La retorica mainstream, recentemente alimentata anche dal Presidente del Consiglio Letta durante il suo incontro con il Presidente Aliyev, ci racconta di una storia di successo che porterà l’Italia ad aumentare la sicurezza dei suoi approvvigionamenti – mediante diversificazione delle fonti – e la competitività del suo apparato industriale – mediante riduzione del prezzo del gas per aumentata competizione fra i fornitori. La realtà è abbastanza diversa.
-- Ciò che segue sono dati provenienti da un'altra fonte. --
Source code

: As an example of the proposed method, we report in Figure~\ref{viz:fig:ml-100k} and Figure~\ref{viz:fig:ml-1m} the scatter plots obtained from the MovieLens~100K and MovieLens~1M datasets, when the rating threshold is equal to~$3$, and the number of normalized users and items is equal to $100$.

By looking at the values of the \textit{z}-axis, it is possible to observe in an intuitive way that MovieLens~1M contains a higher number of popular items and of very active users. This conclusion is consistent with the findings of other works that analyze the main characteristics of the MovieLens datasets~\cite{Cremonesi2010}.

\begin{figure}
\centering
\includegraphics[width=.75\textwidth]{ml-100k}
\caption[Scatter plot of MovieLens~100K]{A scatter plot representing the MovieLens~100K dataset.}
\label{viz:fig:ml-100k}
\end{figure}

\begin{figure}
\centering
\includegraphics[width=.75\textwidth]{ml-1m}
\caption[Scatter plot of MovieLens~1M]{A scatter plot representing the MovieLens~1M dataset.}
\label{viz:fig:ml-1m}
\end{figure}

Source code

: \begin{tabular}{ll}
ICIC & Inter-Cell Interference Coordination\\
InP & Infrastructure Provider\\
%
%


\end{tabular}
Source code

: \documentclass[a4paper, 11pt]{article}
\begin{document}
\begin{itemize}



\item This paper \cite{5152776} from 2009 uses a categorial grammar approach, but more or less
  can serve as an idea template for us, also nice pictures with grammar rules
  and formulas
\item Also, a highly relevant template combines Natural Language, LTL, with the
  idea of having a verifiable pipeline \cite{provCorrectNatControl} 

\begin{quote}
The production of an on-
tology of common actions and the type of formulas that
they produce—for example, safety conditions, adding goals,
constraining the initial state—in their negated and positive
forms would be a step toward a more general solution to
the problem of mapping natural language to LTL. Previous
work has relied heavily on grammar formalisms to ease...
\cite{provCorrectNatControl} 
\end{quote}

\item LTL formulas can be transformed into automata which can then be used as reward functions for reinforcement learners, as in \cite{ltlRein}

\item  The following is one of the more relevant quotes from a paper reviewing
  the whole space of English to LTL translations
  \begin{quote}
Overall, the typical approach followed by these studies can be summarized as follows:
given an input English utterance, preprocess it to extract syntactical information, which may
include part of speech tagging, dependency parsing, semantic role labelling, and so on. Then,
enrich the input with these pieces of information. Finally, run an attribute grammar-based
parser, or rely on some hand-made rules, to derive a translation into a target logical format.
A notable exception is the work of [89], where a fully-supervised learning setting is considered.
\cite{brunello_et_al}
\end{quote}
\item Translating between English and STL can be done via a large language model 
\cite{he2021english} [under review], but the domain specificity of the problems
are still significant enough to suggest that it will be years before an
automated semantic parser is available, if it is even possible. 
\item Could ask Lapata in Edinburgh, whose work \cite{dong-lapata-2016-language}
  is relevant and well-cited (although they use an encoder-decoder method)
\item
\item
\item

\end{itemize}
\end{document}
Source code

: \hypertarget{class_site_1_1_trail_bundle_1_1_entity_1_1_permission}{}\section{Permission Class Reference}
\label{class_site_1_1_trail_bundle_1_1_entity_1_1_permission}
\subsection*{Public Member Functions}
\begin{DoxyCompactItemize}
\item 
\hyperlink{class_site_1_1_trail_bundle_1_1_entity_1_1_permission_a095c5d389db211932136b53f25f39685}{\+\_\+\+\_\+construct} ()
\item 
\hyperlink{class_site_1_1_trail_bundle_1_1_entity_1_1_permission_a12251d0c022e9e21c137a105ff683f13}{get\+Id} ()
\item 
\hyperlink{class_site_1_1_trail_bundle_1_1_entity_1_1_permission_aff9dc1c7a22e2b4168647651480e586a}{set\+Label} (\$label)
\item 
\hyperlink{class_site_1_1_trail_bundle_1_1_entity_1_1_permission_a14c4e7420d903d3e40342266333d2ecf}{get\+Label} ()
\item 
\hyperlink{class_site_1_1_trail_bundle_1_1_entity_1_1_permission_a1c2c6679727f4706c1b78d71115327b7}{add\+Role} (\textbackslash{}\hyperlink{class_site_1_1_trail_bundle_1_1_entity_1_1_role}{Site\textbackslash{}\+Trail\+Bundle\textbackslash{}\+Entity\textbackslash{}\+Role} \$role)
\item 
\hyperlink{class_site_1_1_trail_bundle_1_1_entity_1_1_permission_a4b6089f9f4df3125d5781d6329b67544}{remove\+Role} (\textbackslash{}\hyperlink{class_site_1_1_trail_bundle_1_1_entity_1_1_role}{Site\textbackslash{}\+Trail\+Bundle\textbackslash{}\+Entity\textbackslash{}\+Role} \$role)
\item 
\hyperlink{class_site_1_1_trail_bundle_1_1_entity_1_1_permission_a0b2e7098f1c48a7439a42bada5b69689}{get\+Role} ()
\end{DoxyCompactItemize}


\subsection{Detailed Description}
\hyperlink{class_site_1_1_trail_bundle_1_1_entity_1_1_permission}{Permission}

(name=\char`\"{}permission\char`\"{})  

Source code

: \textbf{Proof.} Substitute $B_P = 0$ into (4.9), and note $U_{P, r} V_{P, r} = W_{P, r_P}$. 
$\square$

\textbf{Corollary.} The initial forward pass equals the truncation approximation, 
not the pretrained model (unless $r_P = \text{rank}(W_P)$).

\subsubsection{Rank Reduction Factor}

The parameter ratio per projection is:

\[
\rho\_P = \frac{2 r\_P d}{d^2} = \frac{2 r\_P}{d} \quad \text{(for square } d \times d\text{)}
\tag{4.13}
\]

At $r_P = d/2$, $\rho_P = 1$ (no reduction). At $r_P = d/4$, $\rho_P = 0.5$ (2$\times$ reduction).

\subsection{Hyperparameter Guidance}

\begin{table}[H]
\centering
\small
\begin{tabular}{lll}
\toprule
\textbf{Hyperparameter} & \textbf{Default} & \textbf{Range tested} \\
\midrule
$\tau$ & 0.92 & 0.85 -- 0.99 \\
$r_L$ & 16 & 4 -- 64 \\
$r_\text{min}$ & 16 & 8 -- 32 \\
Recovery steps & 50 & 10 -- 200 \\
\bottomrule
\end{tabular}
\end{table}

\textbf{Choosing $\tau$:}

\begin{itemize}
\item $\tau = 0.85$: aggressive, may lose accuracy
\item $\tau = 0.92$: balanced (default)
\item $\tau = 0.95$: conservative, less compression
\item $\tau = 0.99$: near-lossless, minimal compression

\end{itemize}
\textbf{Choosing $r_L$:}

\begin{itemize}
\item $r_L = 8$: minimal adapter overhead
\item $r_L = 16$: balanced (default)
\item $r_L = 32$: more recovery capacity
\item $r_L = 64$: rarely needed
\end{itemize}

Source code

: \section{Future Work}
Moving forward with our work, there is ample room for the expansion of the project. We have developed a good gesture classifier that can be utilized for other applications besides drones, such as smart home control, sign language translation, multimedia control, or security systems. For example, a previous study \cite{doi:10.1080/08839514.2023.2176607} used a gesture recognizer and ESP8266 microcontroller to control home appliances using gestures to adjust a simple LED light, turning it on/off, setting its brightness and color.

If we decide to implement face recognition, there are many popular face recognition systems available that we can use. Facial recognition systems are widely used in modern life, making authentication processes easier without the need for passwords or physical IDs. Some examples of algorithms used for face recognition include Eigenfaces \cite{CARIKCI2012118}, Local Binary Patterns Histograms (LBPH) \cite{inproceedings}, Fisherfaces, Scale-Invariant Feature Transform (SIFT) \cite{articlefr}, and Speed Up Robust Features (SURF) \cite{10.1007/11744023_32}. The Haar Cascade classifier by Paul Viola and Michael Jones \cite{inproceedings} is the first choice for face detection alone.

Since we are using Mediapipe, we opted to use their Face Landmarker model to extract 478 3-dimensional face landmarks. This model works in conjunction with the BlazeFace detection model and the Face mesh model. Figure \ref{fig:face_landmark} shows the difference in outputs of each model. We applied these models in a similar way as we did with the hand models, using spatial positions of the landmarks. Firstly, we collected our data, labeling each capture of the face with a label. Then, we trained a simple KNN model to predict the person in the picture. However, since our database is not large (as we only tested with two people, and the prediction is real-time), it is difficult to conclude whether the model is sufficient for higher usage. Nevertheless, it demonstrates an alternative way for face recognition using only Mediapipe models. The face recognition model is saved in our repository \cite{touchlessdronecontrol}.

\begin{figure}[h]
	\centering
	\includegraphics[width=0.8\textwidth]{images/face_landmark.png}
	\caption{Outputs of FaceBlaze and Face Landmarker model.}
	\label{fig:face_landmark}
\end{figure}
Il gas azero disponibile per i consumi italiani – tra l’altro in diminuzione da anni con scarse prospettive di ripresa – sarà molto limitato, essendo presumibilmente per lo più bloccato da contratti a lungo termine, con altre nazioni europee, necessari per recuperare l’ingente investimento del Corridoio Sud nel quale l’Italia è completamente assente. Quanto al prezzo del gas azero, abbiamo visto come esso possa essere orientato anche – se non unicamente – da accordi geopolitici fra i quali quelli fra Azerbaijan e Russia saranno i più determinanti, visto che il Southstream è probabile arrivi ad essere in produzione prima del TAP e considerata l’evoluzione delle scelte, molto lucide e coerenti, fino a qui condotte da Baku nel proteggere i suoi interessi nazionali. L’Italia sarà dunque sì un paese di transito del gas naturale diretto verso altri importanti mercati europei – aumentando la liquidità del suo Punto Virtuale di Scambio, condizione necessaria per diventare un hub – ma che questo ne aumenti prestigio e ricchezza è tutto da vedere. Come scrivevamo nell’agosto del 2012: “La “nazione” ridotta a pura geografia, con quel tanto di compenso di intermediazione da pagare da parte di chi vuole utilizzarla per propri interessi. Destra e Sinistra a fare ammuina sulla scena elettorale ogni tanto, sull’ammontare delle tariffe che il “poppolo” dovrà pagare perché il sistema vada avanti senza troppe scosse”.

L’unico fatto maledettamente concreto e significativo resta dunque che il TAP è il primo gasdotto della storia italiana che non sia targato ENI.